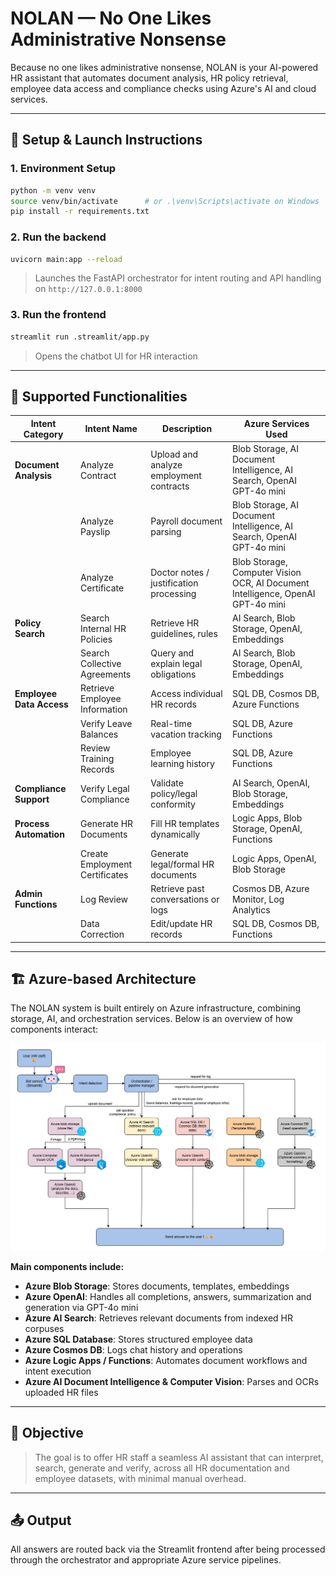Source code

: # NOLAN — No One Likes Administrative Nonsense

Because no one likes administrative nonsense, NOLAN is your AI-powered HR assistant that automates document analysis, HR policy retrieval, employee data access and compliance checks using Azure's AI and cloud services.

---

## 🔧 Setup & Launch Instructions

### 1. Environment Setup

```bash
python -m venv venv
source venv/bin/activate      # or .\venv\Scripts\activate on Windows
pip install -r requirements.txt
```

### 2. Run the backend

```bash
uvicorn main:app --reload
```

> Launches the FastAPI orchestrator for intent routing and API handling on `http://127.0.0.1:8000`

### 3. Run the frontend

```bash
streamlit run .streamlit/app.py
```

> Opens the chatbot UI for HR interaction

---

## 🧠 Supported Functionalities

| Intent Category          | Intent Name                        | Description                                                  | Azure Services Used                                                                                 |
|--------------------------|------------------------------------|--------------------------------------------------------------|------------------------------------------------------------------------------------------------------|
| **Document Analysis**    | Analyze Contract                   | Upload and analyze employment contracts                      | Blob Storage, AI Document Intelligence, AI Search, OpenAI GPT-4o mini                                |
|                          | Analyze Payslip                    | Payroll document parsing                                     | Blob Storage, AI Document Intelligence, AI Search, OpenAI GPT-4o mini                                |
|                          | Analyze Certificate                | Doctor notes / justification processing                      | Blob Storage, Computer Vision OCR, AI Document Intelligence, OpenAI GPT-4o mini                      |
| **Policy Search**        | Search Internal HR Policies        | Retrieve HR guidelines, rules                                | AI Search, Blob Storage, OpenAI, Embeddings                                                          |
|                          | Search Collective Agreements       | Query and explain legal obligations                          | AI Search, Blob Storage, OpenAI, Embeddings                                                          |
| **Employee Data Access** | Retrieve Employee Information      | Access individual HR records                                 | SQL DB, Cosmos DB, Azure Functions                                                                   |
|                          | Verify Leave Balances              | Real-time vacation tracking                                  | SQL DB, Azure Functions                                                                              |
|                          | Review Training Records            | Employee learning history                                    | SQL DB, Azure Functions                                                                              |
| **Compliance Support**   | Verify Legal Compliance            | Validate policy/legal conformity                             | AI Search, OpenAI, Blob Storage, Embeddings                                                          |
| **Process Automation**   | Generate HR Documents              | Fill HR templates dynamically                                | Logic Apps, Blob Storage, OpenAI, Functions                                                          |
|                          | Create Employment Certificates     | Generate legal/formal HR documents                           | Logic Apps, OpenAI, Blob Storage                                                                     |
| **Admin Functions**      | Log Review                         | Retrieve past conversations or logs                          | Cosmos DB, Azure Monitor, Log Analytics                                                              |
|                          | Data Correction                    | Edit/update HR records                                       | SQL DB, Cosmos DB, Functions                                                                         |

---

## 🏗️ Azure-based Architecture

The NOLAN system is built entirely on Azure infrastructure, combining storage, AI, and orchestration services. Below is an overview of how components interact:

![NOLAN Architecture](./assets/NOLAN_diagram.jpg)

**Main components include:**

- **Azure Blob Storage**: Stores documents, templates, embeddings
- **Azure OpenAI**: Handles all completions, answers, summarization and generation via GPT-4o mini
- **Azure AI Search**: Retrieves relevant documents from indexed HR corpuses
- **Azure SQL Database**: Stores structured employee data
- **Azure Cosmos DB**: Logs chat history and operations
- **Azure Logic Apps / Functions**: Automates document workflows and intent execution
- **Azure AI Document Intelligence & Computer Vision**: Parses and OCRs uploaded HR files

---

## 🎯 Objective

> The goal is to offer HR staff a seamless AI assistant that can interpret, search, generate and verify, across all HR documentation and employee datasets, with minimal manual overhead.

---

## 📤 Output

All answers are routed back via the Streamlit frontend after being processed through the orchestrator and appropriate Azure service pipelines.
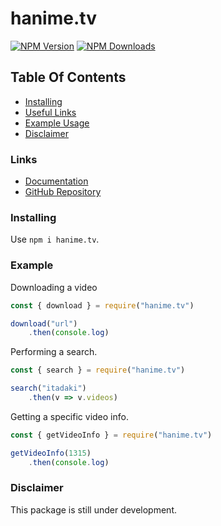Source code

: # hanime.tv
[![NPM Version](https://img.shields.io/npm/v/hanime.tv.svg?maxAge=3600)](https://www.npmjs.com/package/hanime.tv)
[![NPM Downloads](https://img.shields.io/npm/dt/hanime.tv.svg?maxAge=3600)](https://www.npmjs.com/package/hanime.tv)

## Table Of Contents
- [Installing](#installing)
- [Useful Links](#links)
- [Example Usage](#example)
- [Disclaimer](#disclaimer)

### Links
- [Documentation](https://rubenennj.github.io/hanime.tv)
- [GitHub Repository](https://github.com/Rubenennj/hanime.tv)

### Installing
Use `npm i hanime.tv`.

### Example
Downloading a video
```js
const { download } = require("hanime.tv")

download("url")
    .then(console.log)
```
Performing a search.
```js
const { search } = require("hanime.tv")

search("itadaki")
    .then(v => v.videos)
```
Getting a specific video info.
```js
const { getVideoInfo } = require("hanime.tv")

getVideoInfo(1315)
    .then(console.log)
```

### Disclaimer
This package is still under development.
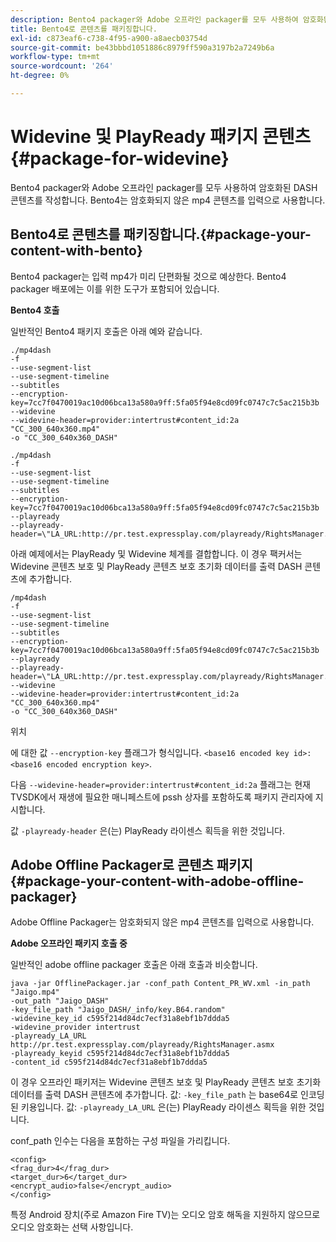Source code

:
 ```yaml
---
description: Bento4 packager와 Adobe 오프라인 packager를 모두 사용하여 암호화된 DASH 콘텐츠를 작성합니다. Bento4는 암호화되지 않은 mp4 콘텐츠를 입력으로 사용합니다.
title: Bento4로 콘텐츠를 패키징합니다.
exl-id: c873eaf6-c738-4f95-a900-a8aecb03754d
source-git-commit: be43bbbd1051886c8979ff590a3197b2a7249b6a
workflow-type: tm+mt
source-wordcount: '264'
ht-degree: 0%

---
```


# Widevine 및 PlayReady 패키지 콘텐츠 {#package-for-widevine}

Bento4 packager와 Adobe 오프라인 packager를 모두 사용하여 암호화된 DASH 콘텐츠를 작성합니다. Bento4는 암호화되지 않은 mp4 콘텐츠를 입력으로 사용합니다.

## Bento4로 콘텐츠를 패키징합니다.{#package-your-content-with-bento}

Bento4 packager는 입력 mp4가 미리 단편화될 것으로 예상한다. Bento4 packager 배포에는 이를 위한 도구가 포함되어 있습니다.

**Bento4 호출**

일반적인 Bento4 패키지 호출은 아래 예와 같습니다.

```
./mp4dash
-f
--use-segment-list
--use-segment-timeline
--subtitles
--encryption-key=7cc7f0470019ac10d06bca13a580a9ff:5fa05f94e8cd09fc0747c7c5ac215b3b
--widevine
--widevine-header=provider:intertrust#content_id:2a "CC_300_640x360.mp4"
-o "CC_300_640x360_DASH"
```

```
./mp4dash
-f
--use-segment-list
--use-segment-timeline
--subtitles
--encryption-key=7cc7f0470019ac10d06bca13a580a9ff:5fa05f94e8cd09fc0747c7c5ac215b3b
--playready
--playready-header=\"LA_URL:http://pr.test.expressplay.com/playready/RightsManager.asmx\"
```

아래 예제에서는 PlayReady 및 Widevine 체계를 결합합니다. 이 경우 팩커서는 Widevine 콘텐츠 보호 및 PlayReady 콘텐츠 보호 초기화 데이터를 출력 DASH 콘텐츠에 추가합니다.

```
/mp4dash
-f
--use-segment-list
--use-segment-timeline
--subtitles
--encryption-key=7cc7f0470019ac10d06bca13a580a9ff:5fa05f94e8cd09fc0747c7c5ac215b3b
--playready
--playready-header=\"LA_URL:http://pr.test.expressplay.com/playready/RightsManager.asmx\"
--widevine
--widevine-header=provider:intertrust#content_id:2a "CC_300_640x360.mp4"
-o "CC_300_640x360_DASH"
```

위치

에 대한 값 `--encryption-key` 플래그가 형식입니다. `<base16 encoded key id>:<base16 encoded encryption key>`.

다음 `--widevine-header=provider:intertrust#content_id:2a` 플래그는 현재 TVSDK에서 재생에 필요한 매니페스트에 pssh 상자를 포함하도록 패키지 관리자에 지시합니다.

값 `-playready-header` 은(는) PlayReady 라이센스 획득을 위한 것입니다.

## Adobe Offline Packager로 콘텐츠 패키지 {#package-your-content-with-adobe-offline-packager}

Adobe Offline Packager는 암호화되지 않은 mp4 콘텐츠를 입력으로 사용합니다.

**Adobe 오프라인 패키지 호출 중**

일반적인 adobe offline packager 호출은 아래 호출과 비슷합니다.

```
java -jar OfflinePackager.jar -conf_path Content_PR_WV.xml -in_path "Jaigo.mp4"
-out_path "Jaigo_DASH"
-key_file_path "Jaigo_DASH/_info/key.B64.random"
-widevine_key_id c595f214d84dc7ecf31a8ebf1b7ddda5
-widevine_provider intertrust
-playready_LA_URL
http://pr.test.expressplay.com/playready/RightsManager.asmx
-playready_keyid c595f214d84dc7ecf31a8ebf1b7ddda5
-content_id c595f214d84dc7ecf31a8ebf1b7ddda5
```

이 경우 오프라인 패키저는 Widevine 콘텐츠 보호 및 PlayReady 콘텐츠 보호 초기화 데이터를 출력 DASH 콘텐츠에 추가합니다. 값: `-key_file_path` 는 base64로 인코딩된 키용입니다. 값: `-playready_LA_URL` 은(는) PlayReady 라이센스 획득을 위한 것입니다.

conf_path 인수는 다음을 포함하는 구성 파일을 가리킵니다.

```
<config>
<frag_dur>4</frag_dur>
<target_dur>6</target_dur>
<encrypt_audio>false</encrypt_audio>
</config>
```

특정 Android 장치(주로 Amazon Fire TV)는 오디오 암호 해독을 지원하지 않으므로 오디오 암호화는 선택 사항입니다.
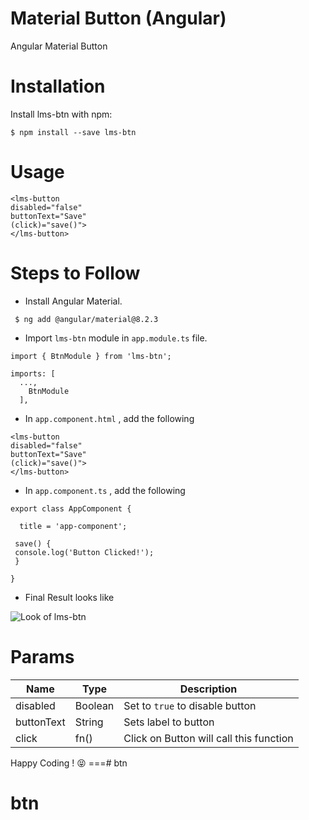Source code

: Material Button (Angular)
===
Angular Material Button

Installation
====
Install lms-btn with npm:
```
$ npm install --save lms-btn
```

Usage
===
```
<lms-button 
disabled="false"  
buttonText="Save" 
(click)="save()">
</lms-button>
```
Steps to Follow 
===
* Install Angular Material.
```
 $ ng add @angular/material@8.2.3
```
* Import ```lms-btn``` module in ```app.module.ts``` file.
```
import { BtnModule } from 'lms-btn';

imports: [
  ...,
    BtnModule
  ],
```
* In ```app.component.html``` , add the following 

```
<lms-button 
disabled="false"  
buttonText="Save" 
(click)="save()">
</lms-button>
```
* In ```app.component.ts``` , add the following 

```
export class AppComponent {
  
  title = 'app-component';
 
 save() {
 console.log('Button Clicked!');
 }

}
```
* Final Result looks like 

![Look of lms-btn](https://raw.githubusercontent.com/renu0627/lms-button/master/src/assets/lms-btn.png)



Params
===

 Name| Type | Description
------------ | ------------- | -------------
disabled | Boolean | Set to ```true``` to disable button
buttonText | String | Sets label to button
click | fn() | Click on Button will call this function



Happy Coding ! :stuck_out_tongue_closed_eyes:
===# btn
# btn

————

● **Instructions to follow**:
For the material above, state the number of lines that include the word "패키징합니다". Leave out everything else.

● **Output of the task**:
2